— Так я и думал, мистер Кухмистер.
— Все гораздо хуже, чем я ожидал. Шеф, намного хуже, — перед тем как продолжить, Кухмистер глотнул вина. — Самообслуживание в столовой, — сказал он мрачно. Шеф-повар отложил в сторону нож с вилкой.
— Ну это уж дудки! — прорычал он.
— Правда-правда. Самообслуживание в столовой. — Через мой труп, — отрезал Шеф-повар. — Только через мой труп, черт меня подери.
— А еще и бабья в колледж наведут.
— Что? Женщины в колледже?
— Точно. Женщины в колледже.
— Чудовищно, мистер Кухмистер, чудовищно.
— Еще бы не чудовищно. Чудовищно и безнравственно. Скверно это. Шеф, одно слово — срамота.
— Надо же, самообслуживание, — бормотал Шеф-повар. — Дожили. Как вспомнишь, сколько лет я Шеф-поваром в колледже, сколько обедов я им приготовил, — и вдруг такое свинство. Что они о себе думают? Да у них права такого нет.

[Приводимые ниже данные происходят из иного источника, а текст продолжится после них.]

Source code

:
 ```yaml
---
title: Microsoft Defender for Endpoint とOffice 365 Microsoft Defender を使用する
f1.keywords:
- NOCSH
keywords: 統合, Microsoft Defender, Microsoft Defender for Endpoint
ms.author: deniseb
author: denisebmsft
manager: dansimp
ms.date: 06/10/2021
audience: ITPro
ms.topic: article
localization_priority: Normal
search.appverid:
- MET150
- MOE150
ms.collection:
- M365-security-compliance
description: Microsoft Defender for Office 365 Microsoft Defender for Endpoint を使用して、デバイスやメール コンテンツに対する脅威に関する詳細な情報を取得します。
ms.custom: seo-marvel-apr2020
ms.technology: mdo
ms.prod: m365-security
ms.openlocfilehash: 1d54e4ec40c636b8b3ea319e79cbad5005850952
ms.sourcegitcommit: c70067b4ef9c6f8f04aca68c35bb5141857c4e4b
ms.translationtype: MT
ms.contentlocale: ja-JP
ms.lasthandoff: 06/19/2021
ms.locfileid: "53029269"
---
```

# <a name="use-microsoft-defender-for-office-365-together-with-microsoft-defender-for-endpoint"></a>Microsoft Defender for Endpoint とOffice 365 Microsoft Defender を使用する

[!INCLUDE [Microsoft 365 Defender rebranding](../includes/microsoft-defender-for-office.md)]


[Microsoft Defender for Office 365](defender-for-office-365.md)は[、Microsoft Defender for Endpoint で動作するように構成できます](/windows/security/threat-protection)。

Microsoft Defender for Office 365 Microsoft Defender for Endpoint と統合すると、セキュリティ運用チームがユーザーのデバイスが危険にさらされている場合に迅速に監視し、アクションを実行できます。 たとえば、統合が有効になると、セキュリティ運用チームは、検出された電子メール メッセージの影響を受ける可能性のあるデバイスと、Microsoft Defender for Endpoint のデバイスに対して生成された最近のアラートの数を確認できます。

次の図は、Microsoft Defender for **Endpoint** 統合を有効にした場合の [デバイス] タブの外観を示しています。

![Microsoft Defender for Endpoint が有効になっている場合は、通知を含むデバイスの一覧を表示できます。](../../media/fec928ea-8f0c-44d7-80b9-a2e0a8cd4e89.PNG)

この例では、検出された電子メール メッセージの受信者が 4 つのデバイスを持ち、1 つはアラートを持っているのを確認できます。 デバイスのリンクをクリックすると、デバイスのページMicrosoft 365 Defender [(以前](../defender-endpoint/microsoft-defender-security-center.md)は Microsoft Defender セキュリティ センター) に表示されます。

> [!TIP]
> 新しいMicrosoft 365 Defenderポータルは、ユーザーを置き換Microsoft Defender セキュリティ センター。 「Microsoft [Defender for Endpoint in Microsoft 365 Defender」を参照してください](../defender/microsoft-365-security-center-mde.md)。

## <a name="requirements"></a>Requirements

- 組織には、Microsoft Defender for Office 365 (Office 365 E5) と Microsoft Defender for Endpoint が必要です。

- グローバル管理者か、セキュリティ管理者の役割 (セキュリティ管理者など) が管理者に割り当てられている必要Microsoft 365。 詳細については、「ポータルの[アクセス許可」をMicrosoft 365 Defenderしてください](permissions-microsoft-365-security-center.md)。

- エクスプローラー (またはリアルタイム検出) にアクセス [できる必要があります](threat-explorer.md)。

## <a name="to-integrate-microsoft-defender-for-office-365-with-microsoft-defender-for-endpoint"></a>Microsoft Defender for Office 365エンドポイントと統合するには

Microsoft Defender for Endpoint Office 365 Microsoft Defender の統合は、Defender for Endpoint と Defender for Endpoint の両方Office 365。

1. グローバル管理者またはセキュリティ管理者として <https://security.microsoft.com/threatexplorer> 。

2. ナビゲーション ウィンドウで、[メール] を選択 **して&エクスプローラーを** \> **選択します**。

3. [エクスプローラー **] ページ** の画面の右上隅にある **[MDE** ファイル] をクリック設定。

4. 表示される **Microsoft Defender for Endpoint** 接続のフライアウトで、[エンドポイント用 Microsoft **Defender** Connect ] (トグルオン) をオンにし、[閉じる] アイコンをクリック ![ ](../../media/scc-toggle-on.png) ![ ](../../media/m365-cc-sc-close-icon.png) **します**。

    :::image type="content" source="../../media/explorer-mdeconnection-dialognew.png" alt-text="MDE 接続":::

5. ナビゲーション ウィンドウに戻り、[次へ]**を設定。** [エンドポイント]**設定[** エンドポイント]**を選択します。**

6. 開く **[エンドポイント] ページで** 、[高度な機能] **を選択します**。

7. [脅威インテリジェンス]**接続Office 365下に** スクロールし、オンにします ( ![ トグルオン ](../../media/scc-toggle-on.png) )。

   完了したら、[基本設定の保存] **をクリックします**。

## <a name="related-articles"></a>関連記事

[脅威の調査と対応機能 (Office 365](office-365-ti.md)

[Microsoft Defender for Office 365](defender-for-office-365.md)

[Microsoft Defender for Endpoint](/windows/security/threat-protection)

— Они ни при чем, — сказал Кухмистер. — Это он воду мутит.
— А они куда смотрят? Совет все-таки. Скажут «нет» — тут его затеям и конец.
— Не могут. Он угрожает уйти в отставку, если не согласятся.
— Так ну и пусть. Скатертью дорожка.
— Он пригрозил написать в газеты и растрезвонить, что они продают дипломы, — сказал Кухмистер.
Шеф-повар посмотрел на него с тревогой.
— Выходит, ему известно о ваших…
— Не знаю, что ему там известно. Но про моих-то он вряд ли знает. Видно, он имеет в виду, что в колледж принимают тех, у кого кошельки набиты.
— Кого хотим, того и принимаем, — возмутился Шеф-повар. — Это наш колледж, а не чей-нибудь там.
— Он смотрит по-другому на дело, — сказал Кухмистер. — А если они заупрямятся, он их ославит на всю страну. Они и согласились.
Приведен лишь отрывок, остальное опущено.